Required action: From the entries that follow, copy exactly the lines beginning at the line holding "Centrallagret består av" and continuing through the line holding "informationen från webbservicetjänsterna.".

Entries supplied:
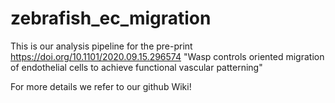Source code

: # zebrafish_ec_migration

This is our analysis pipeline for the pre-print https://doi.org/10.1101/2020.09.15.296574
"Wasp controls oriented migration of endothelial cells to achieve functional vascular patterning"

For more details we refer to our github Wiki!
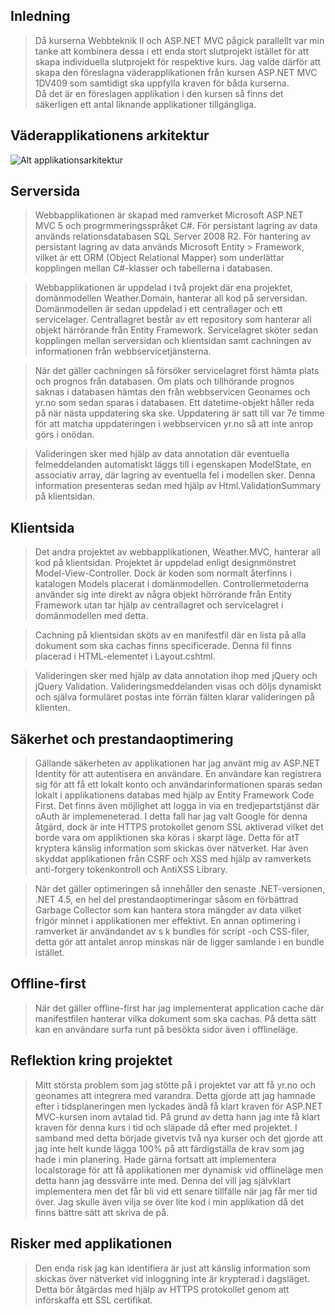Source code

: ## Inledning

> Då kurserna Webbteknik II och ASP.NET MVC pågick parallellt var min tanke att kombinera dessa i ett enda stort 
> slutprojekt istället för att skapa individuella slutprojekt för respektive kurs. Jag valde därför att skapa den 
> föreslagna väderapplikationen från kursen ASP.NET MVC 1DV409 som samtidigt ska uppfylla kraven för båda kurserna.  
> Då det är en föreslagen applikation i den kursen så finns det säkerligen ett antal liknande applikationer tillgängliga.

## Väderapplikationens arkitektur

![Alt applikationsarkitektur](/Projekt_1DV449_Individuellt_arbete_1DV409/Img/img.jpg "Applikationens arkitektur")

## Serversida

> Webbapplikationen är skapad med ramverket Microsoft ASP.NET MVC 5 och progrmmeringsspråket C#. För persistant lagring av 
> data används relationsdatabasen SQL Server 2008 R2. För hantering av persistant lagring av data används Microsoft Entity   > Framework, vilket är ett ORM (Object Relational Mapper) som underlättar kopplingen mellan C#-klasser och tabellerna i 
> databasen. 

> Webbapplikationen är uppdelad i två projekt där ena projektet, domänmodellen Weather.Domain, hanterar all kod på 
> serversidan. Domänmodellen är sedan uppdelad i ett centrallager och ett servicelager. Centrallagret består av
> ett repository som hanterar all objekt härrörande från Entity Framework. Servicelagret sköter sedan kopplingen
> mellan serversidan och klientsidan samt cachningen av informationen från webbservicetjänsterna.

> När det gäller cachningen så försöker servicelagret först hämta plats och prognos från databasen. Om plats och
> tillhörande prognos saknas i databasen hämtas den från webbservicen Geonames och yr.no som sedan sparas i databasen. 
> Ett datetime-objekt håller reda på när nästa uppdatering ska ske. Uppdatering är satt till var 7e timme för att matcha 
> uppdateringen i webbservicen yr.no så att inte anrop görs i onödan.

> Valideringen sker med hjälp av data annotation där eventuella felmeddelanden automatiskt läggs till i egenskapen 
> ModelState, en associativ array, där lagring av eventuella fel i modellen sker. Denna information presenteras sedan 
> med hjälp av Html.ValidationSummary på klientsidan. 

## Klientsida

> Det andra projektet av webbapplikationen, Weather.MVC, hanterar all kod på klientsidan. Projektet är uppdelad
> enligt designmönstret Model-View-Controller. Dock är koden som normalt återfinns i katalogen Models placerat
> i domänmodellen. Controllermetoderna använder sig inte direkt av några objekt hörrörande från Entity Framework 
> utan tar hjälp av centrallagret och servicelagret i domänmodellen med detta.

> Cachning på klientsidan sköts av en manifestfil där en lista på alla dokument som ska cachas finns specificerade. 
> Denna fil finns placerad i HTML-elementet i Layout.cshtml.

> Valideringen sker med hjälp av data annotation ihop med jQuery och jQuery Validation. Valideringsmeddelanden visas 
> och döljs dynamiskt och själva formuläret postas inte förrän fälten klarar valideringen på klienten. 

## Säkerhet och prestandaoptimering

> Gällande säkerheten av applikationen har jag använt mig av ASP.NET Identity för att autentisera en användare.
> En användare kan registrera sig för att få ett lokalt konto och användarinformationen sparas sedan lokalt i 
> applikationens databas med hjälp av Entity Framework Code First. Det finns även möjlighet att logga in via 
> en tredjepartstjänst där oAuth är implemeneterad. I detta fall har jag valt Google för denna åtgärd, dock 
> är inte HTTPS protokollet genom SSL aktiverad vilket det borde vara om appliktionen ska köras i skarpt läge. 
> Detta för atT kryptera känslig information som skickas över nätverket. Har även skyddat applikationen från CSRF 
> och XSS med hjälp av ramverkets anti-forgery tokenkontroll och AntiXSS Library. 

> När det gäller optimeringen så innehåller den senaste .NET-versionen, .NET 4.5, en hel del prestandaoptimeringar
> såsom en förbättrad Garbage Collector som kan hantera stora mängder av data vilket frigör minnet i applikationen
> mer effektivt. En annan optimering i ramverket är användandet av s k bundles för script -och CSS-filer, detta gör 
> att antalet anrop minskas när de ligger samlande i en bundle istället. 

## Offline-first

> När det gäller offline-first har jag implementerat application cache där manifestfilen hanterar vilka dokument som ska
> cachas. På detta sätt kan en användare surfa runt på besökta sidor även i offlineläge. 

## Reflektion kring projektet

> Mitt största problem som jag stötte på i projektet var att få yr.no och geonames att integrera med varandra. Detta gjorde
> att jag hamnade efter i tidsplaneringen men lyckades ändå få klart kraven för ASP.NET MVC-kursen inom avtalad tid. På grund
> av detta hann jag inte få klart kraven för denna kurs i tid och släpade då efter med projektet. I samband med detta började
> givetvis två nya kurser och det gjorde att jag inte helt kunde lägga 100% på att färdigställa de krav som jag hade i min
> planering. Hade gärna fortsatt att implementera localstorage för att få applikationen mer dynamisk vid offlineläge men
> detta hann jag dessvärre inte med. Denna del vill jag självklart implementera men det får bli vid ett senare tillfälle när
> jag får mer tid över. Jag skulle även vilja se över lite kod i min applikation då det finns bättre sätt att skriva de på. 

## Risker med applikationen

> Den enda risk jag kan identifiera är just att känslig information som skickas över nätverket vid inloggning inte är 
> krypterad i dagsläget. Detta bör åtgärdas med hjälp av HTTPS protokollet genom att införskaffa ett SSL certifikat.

Your response:
> serversidan. Domänmodellen är sedan uppdelad i ett centrallager och ett servicelager. Centrallagret består av
> ett repository som hanterar all objekt härrörande från Entity Framework. Servicelagret sköter sedan kopplingen
> mellan serversidan och klientsidan samt cachningen av informationen från webbservicetjänsterna.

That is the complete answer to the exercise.